Input for this task:
───
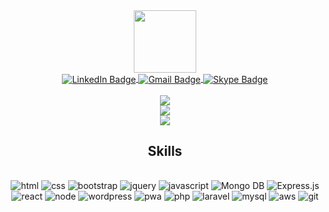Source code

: <div id="header" align="center">
  <img src="https://media.giphy.com/media/M9gbBd9nbDrOTu1Mqx/giphy.gif" width="100"/>
</div>
<div id="badges" align="center">
    <a href="https://www.linkedin.com/in/owais6153/"  align="center">
      <img align="center" src="https://img.shields.io/badge/LinkedIn-blue?style=for-the-badge&logo=linkedin&logoColor=white" alt="LinkedIn Badge"/>
    </a>
      <a href="mailto:owais6153@gmail.com"  align="center">
      <img  align="center" src="https://img.shields.io/badge/Email-red?style=for-the-badge&logo=gmail&logoColor=white" alt="Gmail Badge"/>
    </a>
    <a href="https://join.skype.com/invite/v1ooCh7XlUdU"  align="center">
      <img  align="center" src="https://img.shields.io/badge/-Skype-00aff0?style=for-the-badge&logo=skype&logoColor=white" alt="Skype Badge"/>
    </a>
    <br><br>
    <picture align="center">
        <source 
        srcset="https://streak-stats.demolab.com/?user=owais6153&theme=github-dark&date_format=M%20j%5B%2C%20Y%5D&mode=weekly&hide_border=true"
        media="(prefers-color-scheme: dark)"
        />
        <source
        srcset="https://streak-stats.demolab.com/?user=owais6153&theme=github-dark&date_format=M%20j%5B%2C%20Y%5D&mode=weekly"
        media="(prefers-color-scheme: light), (prefers-color-scheme: no-preference)"
        />
        <img src="https://streak-stats.demolab.com/?user=owais6153&theme=github-dark&date_format=M%20j%5B%2C%20Y%5D&mode=weekly" />
    </picture>
    <br> 
    <picture align="center">
        <source 
        srcset="http://github-profile-summary-cards.vercel.app/api/cards/profile-details?username=owais6153&theme=github_dark"
        media="(prefers-color-scheme: dark)"
        />
        <source
        srcset="http://github-profile-summary-cards.vercel.app/api/cards/profile-details?username=owais6153&theme=github_dark"
        media="(prefers-color-scheme: light), (prefers-color-scheme: no-preference)"
        />
        <img src="http://github-profile-summary-cards.vercel.app/api/cards/profile-details?username=owais6153&theme=github_dark" />
    </picture>
  <br>
      <picture align="center">
        <source 
        srcset="http://github-profile-summary-cards.vercel.app/api/cards/repos-per-language?username=owais6153&theme=github_dark"
        media="(prefers-color-scheme: dark)"
        />
        <source
        srcset="http://github-profile-summary-cards.vercel.app/api/cards/repos-per-language?username=owais6153&theme=github_dark"
        media="(prefers-color-scheme: light), (prefers-color-scheme: no-preference)"
        />
        <img src="http://github-profile-summary-cards.vercel.app/api/cards/repos-per-language?username=owais6153&theme=github_dark" />
    </picture>
  <br>
  
## Skills
 
<br>  
<img src="https://img.shields.io/badge/-HTML5-E34F26?style=for-the-badge&logo=html5&logoColor=white" alt="html">
<img src="https://img.shields.io/badge/-CSS3-1572B6?style=for-the-badge&logo=css3" alt="css">
<img src="https://img.shields.io/badge/-Bootstrap-563D7C?style=for-the-badge&logo=bootstrap" alt="bootstrap">
<img src="https://img.shields.io/badge/jQuery-0769AD?style=for-the-badge&logo=jquery&logoColor=white" alt="jquery">
<img src="https://img.shields.io/badge/-JavaScript-black?style=for-the-badge&logo=javascript" alt="javascript">
<img src="https://img.shields.io/badge/-Mongo%20db-black?style=for-the-badge&logo=mongodb" alt="Mongo DB">
<img src="https://img.shields.io/badge/-Express-black?style=for-the-badge&logo=express" alt="Express.js">
<img src="https://img.shields.io/badge/-React-black?style=for-the-badge&logo=react" alt="react">
<img src="https://img.shields.io/badge/-Nodejs-black?style=for-the-badge&logo=Node.js" alt="node">
<img src="https://img.shields.io/badge/-Wordpress-00749c?style=for-the-badge&logo=wordpress&logoColor=white" alt="wordpress">
<img src="https://img.shields.io/badge/Progressive_Web_App-4285F4?style=for-the-badge&logo=googlechrome&logoColor=white" alt="pwa">
<img src="https://img.shields.io/badge/-Php-black?style=for-the-badge&logo=Php" alt="php">
<img src="https://img.shields.io/badge/-Laravel-E34F26?style=for-the-badge&logo=laravel&logoColor=white" alt="laravel">
<img src="https://img.shields.io/badge/-MySQL-black?style=for-the-badge&logo=mysql" alt="mysql">
<img src="https://img.shields.io/badge/Amazon%20AWS-232F3E?style=for-the-badge&logo=amazon-aws" alt="aws">
<img src="https://img.shields.io/badge/-Git-black?style=for-the-badge&logo=git" alt="git">
</div>  


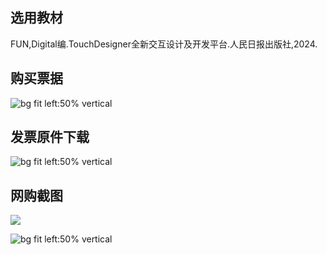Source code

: ## 选用教材

FUN,Digital编.TouchDesigner全新交互设计及开发平台.人民日报出版社,2024.

## 购买票据
![bg fit left:50% vertical](https://i.imgur.com/ZwxGuFK.webp)


## 发票原件下载
![bg fit left:50% vertical](https://i.imgur.com/qeMHDBN.webp)

## 网购截图

![](https://i.imgur.com/BfbLAeX.webp)

![bg fit left:50% vertical](https://i.imgur.com/6zJA1L2.webp)


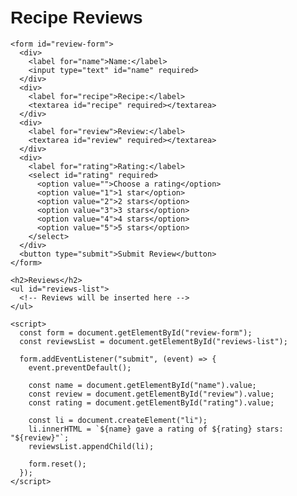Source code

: <html>
  <head>
    <title>Review Page</title>
  </head>
  <style>
    body {
        font-family: sans-serif;
        padding: 20px;
    }

    h1 {
        text-align: center;
        margin-bottom: 40px;
    }

    form {
        display: flex;
        flex-direction: column;
        align-items: center;
        margin-bottom: 40px;
    }

    label {
        font-weight: bold;
        margin-bottom: 10px;
    }

    input,
    textarea,
    select {
        padding: 10px;
        font-size: 16px;
        margin-bottom: 20px;
        width: 500px;
    }

    button[type="submit"] {
        padding: 10px 20px;
        background-color: lightblue;
        color: white;
        border: none;
        border-radius: 5px;
        cursor: pointer;
    }

    .center {
      display: block;
      margin-left: auto;
      margin-right: auto;
      width: 45%;
    }

    h2 {
        text-align: center;
        margin-bottom: 20px;
    }

    li {
        list-style: none;
        margin-bottom: 20px;
        font-size: 18px;
    }
  </style>
  <body>
    <h1>Recipe Reviews</h1>

    <form id="review-form">
      <div>
        <label for="name">Name:</label>
        <input type="text" id="name" required>
      </div>
      <div>
        <label for="recipe">Recipe:</label>
        <textarea id="recipe" required></textarea>
      </div>
      <div>
        <label for="review">Review:</label>
        <textarea id="review" required></textarea>
      </div>
      <div>
        <label for="rating">Rating:</label>
        <select id="rating" required>
          <option value="">Choose a rating</option>
          <option value="1">1 star</option>
          <option value="2">2 stars</option>
          <option value="3">3 stars</option>
          <option value="4">4 stars</option>
          <option value="5">5 stars</option>
        </select>
      </div>
      <button type="submit">Submit Review</button>
    </form>

    <h2>Reviews</h2>
    <ul id="reviews-list">
      <!-- Reviews will be inserted here -->
    </ul>

    <script>
      const form = document.getElementById("review-form");
      const reviewsList = document.getElementById("reviews-list");

      form.addEventListener("submit", (event) => {
        event.preventDefault();

        const name = document.getElementById("name").value;
        const review = document.getElementById("review").value;
        const rating = document.getElementById("rating").value;

        const li = document.createElement("li");
        li.innerHTML = `${name} gave a rating of ${rating} stars: "${review}"`;
        reviewsList.appendChild(li);

        form.reset();
      });
    </script>
  </body>
</html>

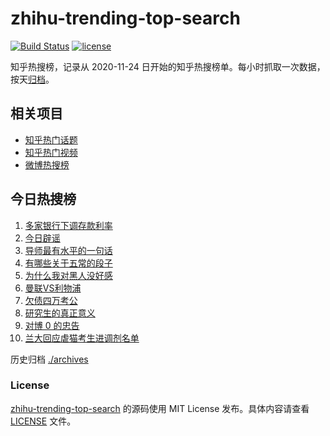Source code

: # zhihu-trending-top-search

[![Build Status](https://github.com/justjavac/zhihu-trending-top-search/workflows/ci/badge.svg?branch=main)](https://github.com/justjavac/zhihu-trending-top-search/actions)
[![license](https://img.shields.io/github/license/justjavac/zhihu-trending-top-search)](https://github.com/justjavac/zhihu-trending-top-search/blob/main/LICENSE)

知乎热搜榜，记录从 2020-11-24 日开始的知乎热搜榜单。每小时抓取一次数据，按天[归档](./archives)。

## 相关项目

- [知乎热门话题](https://github.com/justjavac/zhihu-trending-hot-questions)
- [知乎热门视频](https://github.com/justjavac/zhihu-trending-hot-video)
- [微博热搜榜](https://github.com/justjavac/weibo-trending-hot-search)

## 今日热搜榜

<!-- BEGIN -->
<!-- 最后更新时间 Tue Apr 09 2024 06:11:20 GMT+0800 (China Standard Time) -->

1. [多家银行下调存款利率](https://www.zhihu.com/search?q=%E5%A4%9A%E5%AE%B6%E9%93%B6%E8%A1%8C%E4%B8%8B%E8%B0%83%E5%AD%98%E6%AC%BE%E5%88%A9%E7%8E%87)
1. [今日辟谣](https://www.zhihu.com/search?q=%E4%BB%8A%E6%97%A5%E8%BE%9F%E8%B0%A3)
1. [导师最有水平的一句话](https://www.zhihu.com/search?q=%E5%AF%BC%E5%B8%88%E6%9C%80%E6%9C%89%E6%B0%B4%E5%B9%B3%E7%9A%84%E4%B8%80%E5%8F%A5%E8%AF%9D)
1. [有哪些关于五常的段子](https://www.zhihu.com/search?q=%E6%9C%89%E5%93%AA%E4%BA%9B%E5%85%B3%E4%BA%8E%E4%BA%94%E5%B8%B8%E7%9A%84%E6%AE%B5%E5%AD%90)
1. [为什么我对黑人没好感](https://www.zhihu.com/search?q=%E4%B8%BA%E4%BB%80%E4%B9%88%E6%88%91%E5%AF%B9%E9%BB%91%E4%BA%BA%E6%B2%A1%E5%A5%BD%E6%84%9F)
1. [曼联VS利物浦](https://www.zhihu.com/search?q=%E6%9B%BC%E8%81%94VS%E5%88%A9%E7%89%A9%E6%B5%A6)
1. [欠债四万考公](https://www.zhihu.com/search?q=%E6%AC%A0%E5%80%BA%E5%9B%9B%E4%B8%87%E8%80%83%E5%85%AC)
1. [研究生的真正意义](https://www.zhihu.com/search?q=%E7%A0%94%E7%A9%B6%E7%94%9F%E7%9A%84%E7%9C%9F%E6%AD%A3%E6%84%8F%E4%B9%89)
1. [对博 0 的忠告](https://www.zhihu.com/search?q=%E5%AF%B9%E5%8D%9A%200%20%E7%9A%84%E5%BF%A0%E5%91%8A)
1. [兰大回应虐猫考生进调剂名单](https://www.zhihu.com/search?q=%E5%85%B0%E5%A4%A7%E5%9B%9E%E5%BA%94%E8%99%90%E7%8C%AB%E8%80%83%E7%94%9F%E8%BF%9B%E8%B0%83%E5%89%82%E5%90%8D%E5%8D%95)

<!-- END -->

历史归档 [./archives](./archives)

### License

[zhihu-trending-top-search](https://github.com/justjavac/zhihu-trending-top-search) 的源码使用 MIT License
发布。具体内容请查看 [LICENSE](./LICENSE) 文件。
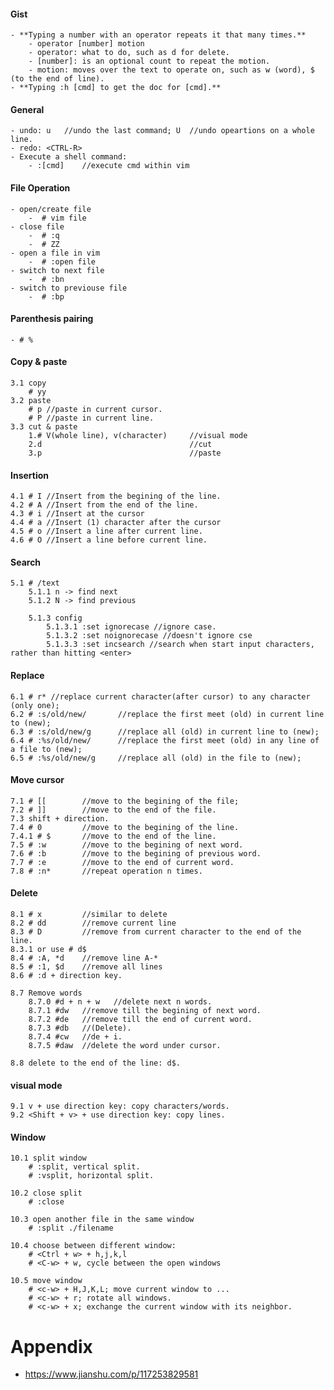 #### Gist
	- **Typing a number with an operator repeats it that many times.**
		- operator [number] motion
		- operator: what to do, such as d for delete.
		- [number]: is an optional count to repeat the motion. 
		- motion: moves over the text to operate on, such as w (word), $ (to the end of line).
    - **Typing :h [cmd] to get the doc for [cmd].**


#### General
    - undo: u	//undo the last command; U	//undo opeartions on a whole line.
    - redo: <CTRL-R>
	- Execute a shell command:
		- :[cmd]	//execute cmd within vim



#### File Operation

    - open/create file
        -  # vim file
    - close file
        -  # :q
        -  # ZZ
    - open a file in vim
        -  # :open file
    - switch to next file
        -  # :bn
    - switch to previouse file
        -  # :bp 

#### Parenthesis pairing
    - # %

#### Copy & paste
    3.1 copy 
        # yy
    3.2 paste
        # p //paste in current cursor.
        # P //paste in current line.
    3.3 cut & paste
        1.# V(whole line), v(character)     //visual mode
        2.d                                 //cut
        3.p                                 //paste

#### Insertion
    4.1 # I //Insert from the begining of the line.
    4.2 # A //Insert from the end of the line.
    4.3 # i //Insert at the cursor
    4.4 # a //Insert (1) character after the cursor
    4.5 # o //Insert a line after current line.
    4.6 # O //Insert a line before current line.

#### Search
    5.1 # /text
        5.1.1 n -> find next
        5.1.2 N -> find previous

        5.1.3 config
            5.1.3.1 :set ignorecase //ignore case.
            5.1.3.2 :set noignorecase //doesn't ignore cse
            5.1.3.3 :set incsearch //search when start input characters, rather than hitting <enter>

#### Replace
    6.1 # r* //replace current character(after cursor) to any character (only one); 
    6.2 # :s/old/new/       //replace the first meet (old) in current line to (new);
    6.3 # :s/old/new/g      //replace all (old) in current line to (new);
    6.4 # :%s/old/new/      //replace the first meet (old) in any line of a file to (new);
    6.5 # :%s/old/new/g     //replace all (old) in the file to (new);

       
#### Move cursor
    7.1 # [[        //move to the begining of the file;
    7.2 # ]]        //move to the end of the file.
    7.3 shift + direction.
    7.4 # 0         //move to the begining of the line.
    7.4.1 # $       //move to the end of the line.
    7.5 # :w        //move to the begining of next word.
    7.6 # :b        //move to the begining of previous word.
    7.7 # :e        //move to the end of current word.
    7.8 # :n*       //repeat operation n times.

#### Delete
    8.1 # x         //similar to delete
    8.2 # dd        //remove current line
    8.3 # D         //remove from current character to the end of the line.
    8.3.1 or use # d$
    8.4 # :A, *d    //remove line A-*
    8.5 # :1, $d    //remove all lines
    8.6 # :d + direction key. 

    8.7 Remove words
        8.7.0 #d + n + w   //delete next n words.
        8.7.1 #dw   //remove till the begining of next word.
        8.7.2 #de   //remove till the end of current word.
        8.7.3 #db   //(Delete).
        8.7.4 #cw   //de + i.
        8.7.5 #daw  //delete the word under cursor.

    8.8 delete to the end of the line: d$.

#### visual mode
    9.1 v + use direction key: copy characters/words.
    9.2 <Shift + v> + use direction key: copy lines.

#### Window
    10.1 split window
        # :split, vertical split.
        # :vsplit, horizontal split.

    10.2 close split
        # :close

    10.3 open another file in the same window
        # :split ./filename

    10.4 choose between different window:
        # <Ctrl + w> + h,j,k,l
        # <C-w> + w, cycle between the open windows

    10.5 move window
        # <c-w> + H,J,K,L; move current window to ...
        # <c-w> + r; rotate all windows.
        # <c-w> + x; exchange the current window with its neighbor.

# Appendix
* https://www.jianshu.com/p/117253829581

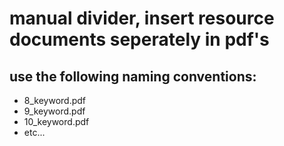# manual divider, insert resource documents seperately in pdf's
## use the following naming conventions:
- 8_keyword.pdf
- 9_keyword.pdf
- 10_keyword.pdf
- etc...
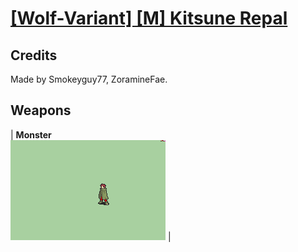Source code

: # [\[Wolf-Variant\] \[M\] Kitsune Repal](./)
## Credits

Made by Smokeyguy77, ZoramineFae.

## Weapons

| <b>Monster</b><br/><img alt="Monster animation" src="./8.%20Monster/Monster.gif"/> |
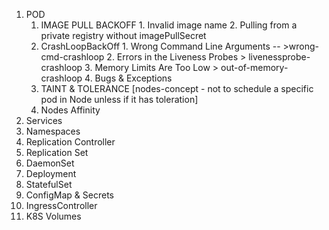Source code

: 1. POD
      1. IMAGE PULL BACKOFF
        1. Invalid image name
        2. Pulling from a private registry without imagePullSecret
      2. CrashLoopBackOff
        1. Wrong Command Line Arguments -- >wrong-cmd-crashloop
        2. Errors in the Liveness Probes > livenessprobe-crashloop
        3. Memory Limits Are Too Low > out-of-memory-crashloop
        4. Bugs & Exceptions
      3. TAINT & TOLERANCE [nodes-concept - not to schedule a specific pod in Node unless if it has toleration]
      4. Nodes Affinity
2. Services
3. Namespaces
4. Replication Controller
5. Replication Set
6. DaemonSet
7. Deployment
8. StatefulSet
9. ConfigMap & Secrets
10. IngressController
11. K8S Volumes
───
Task instructions: For every line in the data above that holds "lines", return the line itself.

Answer area:
    8.5 # :1, $d    //remove all lines
    9.2 <Shift + v> + use direction key: copy lines.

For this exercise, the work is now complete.